Getting Started: Which stepper motor controller to use?

Hey all,

Very much a new comer here, hoping to get some help to get started. I tried searching the forum’s prior posts, but didn’t see answers to my questions below.

I am a hobbyist looking to create a small project with a stepper motor, using a Raspberry Pi. I have read how the Pi can drive a stepper motor with an H bridge, but it ends up requiring the program to manually cycle the stepper motor and uses multiple GPIO pins for each stepper. So I would like to use a controller board instead, and Pololu seems to have great resources.

I have found these driver boards

And even found a way to compare the various products:

I have a few questions:

  • These products are called motor driver carriers. What is the meaning of the word “carrier”? It this just that the board carries the chips that do the actual work? Or does this board somehow provide support for yet another board that does the actual stepper control (I suspect the former is the correct answer). Other places I see the descriptions as “stepper motor controllers”, and sometimes just “stepper motor drivers”. Are these just other ways of saying the same thing? A web search for “stepper motor controller” often brings up results for H-bridge type boards, that don’t support the Step / Dir options I want. Is there a standard terminology for all this?

– The various board options here on Pololu seem to vary based on whether or not pins are pre-soldered, high or low current, and the presence of voltage regulators. But there also seems to be broad division between the A4988 chip and the DRV8825. Is there any significant difference between these that I should understand? Is it just a difference of one manufacturer over another? Any recommendations or reason to pick one over the other?

Thanks so much in advance.


Our “carrier board” products are generally boards built around a specific IC with a few additional supporting components to make the IC easier to use. The products in our stepper motor drivers category generally feature active current limiting and microstepping that can help for smoother and faster motion. A lot of the stepper driver carrier boards we sell are designed to have a specific pinout that is popular with 3D printing control systems and can be controlled with a single step and single direction pin. The features on these boards do vary a little bit, and you can find more information about how each works on their product pages and in the datasheets we link to on the “Resources” tab of those pages.

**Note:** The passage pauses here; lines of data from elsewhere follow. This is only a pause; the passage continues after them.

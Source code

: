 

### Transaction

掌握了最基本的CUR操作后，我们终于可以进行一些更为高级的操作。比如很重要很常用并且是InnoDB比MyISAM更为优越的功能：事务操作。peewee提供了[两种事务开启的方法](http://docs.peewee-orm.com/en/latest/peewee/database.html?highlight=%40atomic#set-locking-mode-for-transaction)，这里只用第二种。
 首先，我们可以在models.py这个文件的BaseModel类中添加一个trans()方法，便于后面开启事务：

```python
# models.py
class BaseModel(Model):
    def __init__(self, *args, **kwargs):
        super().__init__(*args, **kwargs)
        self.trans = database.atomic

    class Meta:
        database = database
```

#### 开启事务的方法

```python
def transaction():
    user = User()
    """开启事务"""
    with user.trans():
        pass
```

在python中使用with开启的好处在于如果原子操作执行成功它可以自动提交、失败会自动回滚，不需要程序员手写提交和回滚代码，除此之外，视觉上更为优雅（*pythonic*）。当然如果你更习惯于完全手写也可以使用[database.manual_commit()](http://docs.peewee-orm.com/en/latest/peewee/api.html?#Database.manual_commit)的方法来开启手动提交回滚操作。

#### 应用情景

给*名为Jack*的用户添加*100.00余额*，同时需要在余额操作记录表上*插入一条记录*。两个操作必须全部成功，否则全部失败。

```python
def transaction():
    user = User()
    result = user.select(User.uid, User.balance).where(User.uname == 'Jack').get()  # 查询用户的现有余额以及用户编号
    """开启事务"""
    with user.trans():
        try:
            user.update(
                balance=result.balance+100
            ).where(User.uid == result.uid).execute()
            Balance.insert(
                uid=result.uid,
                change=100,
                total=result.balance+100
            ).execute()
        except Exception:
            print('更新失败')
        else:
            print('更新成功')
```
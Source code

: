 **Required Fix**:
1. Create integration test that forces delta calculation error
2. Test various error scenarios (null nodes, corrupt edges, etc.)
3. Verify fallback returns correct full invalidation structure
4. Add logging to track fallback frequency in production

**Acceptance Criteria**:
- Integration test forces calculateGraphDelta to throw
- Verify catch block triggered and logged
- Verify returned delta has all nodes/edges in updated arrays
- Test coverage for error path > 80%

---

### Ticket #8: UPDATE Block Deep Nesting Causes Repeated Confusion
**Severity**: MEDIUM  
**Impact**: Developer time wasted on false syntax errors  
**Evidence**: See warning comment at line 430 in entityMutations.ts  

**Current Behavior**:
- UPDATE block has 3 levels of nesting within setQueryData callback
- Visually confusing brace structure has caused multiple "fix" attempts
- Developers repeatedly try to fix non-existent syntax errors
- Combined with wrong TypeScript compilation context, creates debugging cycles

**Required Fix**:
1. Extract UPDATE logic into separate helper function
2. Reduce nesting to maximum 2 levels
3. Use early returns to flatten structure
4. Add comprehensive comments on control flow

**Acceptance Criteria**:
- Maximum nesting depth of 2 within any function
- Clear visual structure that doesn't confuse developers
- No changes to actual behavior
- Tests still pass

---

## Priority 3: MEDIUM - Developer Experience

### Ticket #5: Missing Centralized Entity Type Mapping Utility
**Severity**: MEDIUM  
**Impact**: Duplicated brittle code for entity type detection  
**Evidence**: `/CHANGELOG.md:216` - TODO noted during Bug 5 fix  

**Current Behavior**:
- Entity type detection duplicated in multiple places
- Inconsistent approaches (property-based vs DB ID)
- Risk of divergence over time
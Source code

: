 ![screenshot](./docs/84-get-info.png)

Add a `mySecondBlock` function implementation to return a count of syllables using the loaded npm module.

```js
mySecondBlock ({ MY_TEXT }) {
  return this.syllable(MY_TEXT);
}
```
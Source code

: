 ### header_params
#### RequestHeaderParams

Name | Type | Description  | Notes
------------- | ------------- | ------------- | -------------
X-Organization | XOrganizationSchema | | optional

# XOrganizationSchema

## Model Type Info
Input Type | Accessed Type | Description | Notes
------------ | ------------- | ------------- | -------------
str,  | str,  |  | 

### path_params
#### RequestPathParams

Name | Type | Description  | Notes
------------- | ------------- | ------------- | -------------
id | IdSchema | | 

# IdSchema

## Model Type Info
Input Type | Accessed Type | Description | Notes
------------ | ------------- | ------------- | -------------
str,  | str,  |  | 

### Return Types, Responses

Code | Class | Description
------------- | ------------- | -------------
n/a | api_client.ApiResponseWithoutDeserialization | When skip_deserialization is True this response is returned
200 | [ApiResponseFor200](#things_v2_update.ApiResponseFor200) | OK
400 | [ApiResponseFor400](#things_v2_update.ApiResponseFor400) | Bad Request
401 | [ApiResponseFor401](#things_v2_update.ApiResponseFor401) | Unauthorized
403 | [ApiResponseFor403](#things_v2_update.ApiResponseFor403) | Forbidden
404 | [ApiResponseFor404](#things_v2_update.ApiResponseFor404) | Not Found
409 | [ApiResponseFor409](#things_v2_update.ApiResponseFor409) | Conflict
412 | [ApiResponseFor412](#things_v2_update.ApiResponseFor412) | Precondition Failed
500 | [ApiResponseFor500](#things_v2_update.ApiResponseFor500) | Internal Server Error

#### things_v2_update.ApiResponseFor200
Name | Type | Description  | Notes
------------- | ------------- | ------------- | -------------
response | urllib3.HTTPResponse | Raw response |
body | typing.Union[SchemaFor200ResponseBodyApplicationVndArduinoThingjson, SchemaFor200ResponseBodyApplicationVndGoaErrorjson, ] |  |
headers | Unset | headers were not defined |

If you post a datasheet for the stepper motor you are using and some information about the power supply you are running it from here, I might be able to give you some additional advice for selecting a driver. Also, what do you mean by “manually cycling the stepper motor” and how many GPIO pins do you have available for each stepper motor?

We are not aware of any standard for using controller vs driver, but we generally use driver to refer to a simpler lower level control and controller to refer to a board with higher level control.



Thank you for your reply. I think you have answered my questions. Regarding what I mean by “manually cycling the stepper motor”, I am thinking about the approach shown on the code on this page:

That code uses 4 GPIO pins to control 1 motor, where as with a your carrier board achieves the same effect with two.

Regarding which stepper, I haven’t purchase one yet. But this one looks good:

Regarding the number of pins, I currently have all of them free. But I had thought that I would like to be able to run multiple steppers for a project, and I thought I would be foolishly using them up faster if I wasn’t frugal with them, since there is a finite number of available pins.

Thanks again for your reply.

I think the approach shown in that tutorial is a basic control scheme for controlling a stepper motor in full step mode (without active current limiting) with two H-bridges, but the boards we sell as stepper motor drivers all have that basic logic built in.

The motor you mentioned is a fairly high current motor for its size, so a DRV8825 board would probably be the best match for it. The DRV8825 should be able to supply the stepper with about 1.5A of current, so the torque output will be slightly lower than the motor’s full rating. Our AMIS-30543 board should be able to provide the motor’s full 1.7A current rating, but the interface is different than the other boards, it is more expensive, and there are probably not as many example projects for using it as for the DRV8825 board.